Dalla striscia è stata tratta anche una serie animata niente male (soprattutto doppiata molto bene).

“La febbre del sabato sera” di John Badham (1977)

La febbre del sabato sera

Ci ho messo un po’ a capire quanto fosse bello questo film, perché fa parte di un filone che sinceramente non mi entusiasma, di cui fanno parte film come “Fame”, “Flashdance” e “Dirty Dancing”. In più viene spesso associato a “Grease”, perché in entrambi c’era Travolta e in entrambi i film la musica ha un ruolo molto importante (uno è un musical, l’altro ha una colonna sonora epica), tutte ragioni per cui Mediaset ha programmato spesso i due film uno di seguito all’altro.
Quello che si dice “confondere la cioccolata con la merda”. “La febbre del sabato sera” non è solo balletti e giovani che inseguono i loro sogni, è un capolavoro! Dipinge bene il disagio di una classe sociale, di questi giovani semiproletari divisi tra una vita senza prospettive e lo scintillante mondo della discoteca che li fa sentire realizzati (“A me l’hanno detto solo due volte che sono bravo.” dice il protagonista in una scena “Una volta il padrone [il proprietario del negozio di ferramenta in cui lavora] ed una volta al concorso di ballo.”).
Quando si assiste alle gesta dei guerrieri della notte da operetta dei film trash generazionali spesso ci si chiede se dietro quell’inverosimile rompiculo che tutti gli uomini invidiano e tutte le ragazzine idolatrano ci sia anche un essere umano reale, con delle fragilità e dei pensieri propri. Credo che “La febbre del sabato sera” risponda egregiamente a questa domanda.

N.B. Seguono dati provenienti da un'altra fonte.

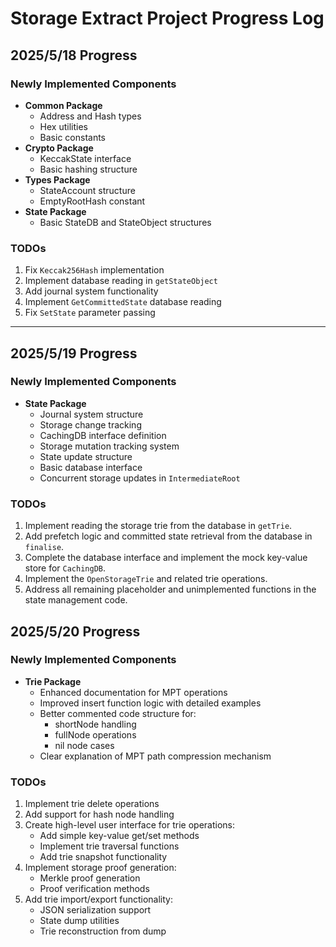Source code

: # Storage Extract Project Progress Log

## 2025/5/18 Progress

### Newly Implemented Components
- **Common Package**
  - Address and Hash types
  - Hex utilities
  - Basic constants
- **Crypto Package**
  - KeccakState interface
  - Basic hashing structure
- **Types Package**
  - StateAccount structure
  - EmptyRootHash constant
- **State Package**
  - Basic StateDB and StateObject structures

### TODOs
1. Fix `Keccak256Hash` implementation 
2. Implement database reading in `getStateObject`
3. Add journal system functionality
4. Implement `GetCommittedState` database reading
5. Fix `SetState` parameter passing

---

## 2025/5/19 Progress

### Newly Implemented Components
- **State Package**
  - Journal system structure
  - Storage change tracking
  - CachingDB interface definition
  - Storage mutation tracking system
  - State update structure
  - Basic database interface
  - Concurrent storage updates in `IntermediateRoot`

### TODOs

1. Implement reading the storage trie from the database in `getTrie`.
2. Add prefetch logic and committed state retrieval from the database in `finalise`.
3. Complete the database interface and implement the mock key-value store for `CachingDB`.
4. Implement the `OpenStorageTrie` and related trie operations.
5. Address all remaining placeholder and unimplemented functions in the state management code.


## 2025/5/20 Progress

### Newly Implemented Components
- **Trie Package**
  - Enhanced documentation for MPT operations
  - Improved insert function logic with detailed examples
  - Better commented code structure for:
    - shortNode handling
    - fullNode operations 
    - nil node cases
  - Clear explanation of MPT path compression mechanism

### TODOs
1. Implement trie delete operations
2. Add support for hash node handling
3. Create high-level user interface for trie operations:
   - Add simple key-value get/set methods
   - Implement trie traversal functions
   - Add trie snapshot functionality
4. Implement storage proof generation:
   - Merkle proof generation
   - Proof verification methods
5. Add trie import/export functionality:
   - JSON serialization support
   - State dump utilities
   - Trie reconstruction from dump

Valentina F. ci riprovaPene recensore 5

Orbene, questa era l’appendice della Cronistoria del trash romantico/generazionale degliultimi anni. Una rubrica probabilmente inutile, ma mi sono divertito a scriverla. Se (come probabilmente accadrà) dovesse uscire un’altra boiata da inserire in questa rubrica sarà mia premura aggiornarla. Un saluto!